The fruit of the plant has a high vitamin C content—in a range of 114 to 1550 milligrams per 100 grams[11] with an average content (695 mg per 100 grams: 6.95‰) about 12 times greater than the 50 milligrams of vitamin C per 100 grams (0.5‰) found in orange—placing sea-buckthorn fruit among the most enriched plant sources of vitamin C[5]. The fruit also contains dense contents of carotenoids, vitamin E, amino acids, dietary minerals, β-sitosterol and polyphenolic acids[12][13].
Recently, sea-buckthorn has been used as an ingredient in several commercially available cosmetic products and nutritional supplements.
Apart from being nourishing, the juice has a freezing point of −22 degrees Celsius allowing it to remain a liquid even in sub-zero temperatures[citation needed]. For its troops confronting extremely low temperatures (see Siachen), India's Defence Research Development Organization established a factory in Leh to manufacture a multi-vitamin herbal beverage based on sea-buckthorn juice[14].
Traditional medicine
Different parts of sea-buckthorn have been used as traditional therapies for diseases[6] (see References). As no applications discussed in this section have been verified by Western science and sufficient clinical trial evidence, such knowledge remains mostly unreferenced outside of Asia and is communicated mainly from person to person.

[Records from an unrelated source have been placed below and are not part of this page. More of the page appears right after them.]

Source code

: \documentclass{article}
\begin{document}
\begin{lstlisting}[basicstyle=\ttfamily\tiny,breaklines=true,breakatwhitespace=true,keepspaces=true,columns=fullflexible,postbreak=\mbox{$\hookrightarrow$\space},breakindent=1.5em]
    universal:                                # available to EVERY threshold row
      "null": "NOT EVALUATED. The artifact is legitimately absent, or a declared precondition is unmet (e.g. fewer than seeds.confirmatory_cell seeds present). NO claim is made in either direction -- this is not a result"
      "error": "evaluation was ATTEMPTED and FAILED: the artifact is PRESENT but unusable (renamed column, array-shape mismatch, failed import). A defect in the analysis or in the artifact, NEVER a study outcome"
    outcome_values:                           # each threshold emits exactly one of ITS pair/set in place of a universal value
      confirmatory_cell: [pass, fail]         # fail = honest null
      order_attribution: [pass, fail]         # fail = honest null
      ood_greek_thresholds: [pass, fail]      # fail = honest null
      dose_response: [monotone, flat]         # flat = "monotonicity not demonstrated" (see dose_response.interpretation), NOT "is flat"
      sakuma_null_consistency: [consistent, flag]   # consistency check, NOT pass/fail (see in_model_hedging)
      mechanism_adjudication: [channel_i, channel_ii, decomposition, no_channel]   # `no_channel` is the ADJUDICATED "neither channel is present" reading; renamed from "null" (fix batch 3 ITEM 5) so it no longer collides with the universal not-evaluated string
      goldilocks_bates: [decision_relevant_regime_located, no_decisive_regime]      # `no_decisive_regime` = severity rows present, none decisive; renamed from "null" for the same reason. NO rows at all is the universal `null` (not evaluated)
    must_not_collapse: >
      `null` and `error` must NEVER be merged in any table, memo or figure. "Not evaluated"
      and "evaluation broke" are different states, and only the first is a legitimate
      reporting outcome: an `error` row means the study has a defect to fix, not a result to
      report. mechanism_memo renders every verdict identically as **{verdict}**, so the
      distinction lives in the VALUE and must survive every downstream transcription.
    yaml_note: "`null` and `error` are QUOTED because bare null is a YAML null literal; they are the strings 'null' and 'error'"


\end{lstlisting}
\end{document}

Grown widely throughout its native China and other mainland regions of Asia, sea-buckthorn is an herbal medicine used over centuries to relieve cough, aid digestion, invigorate blood circulation and alleviate pain. In Mongolia, extracts of sea-buckthorn branches and leaves are used to treat gastrointestinal distress in humans and animals.
Bark and leaves are used for treating diarrhea, gastrointestinal, dermatologic disorders and topical compressions for rheumatoid arthritis. Flowers may be used as a skin softener.
For its hemostatic and anti-inflammatory effects, berry fruits are added to medications for pulmonary, gastrointestinal, cardiac, blood and metabolic disorders in Indian, Chinese and Tibetan medicines. Sea-buckthorn berry components have potential anticarcinogenic activity [7][8].
Fresh juice, syrup and berry or seed oils are used for colds, fever, exhaustion, as an analgesic or treatment for stomach ulcers, cancer, and metabolic disorders.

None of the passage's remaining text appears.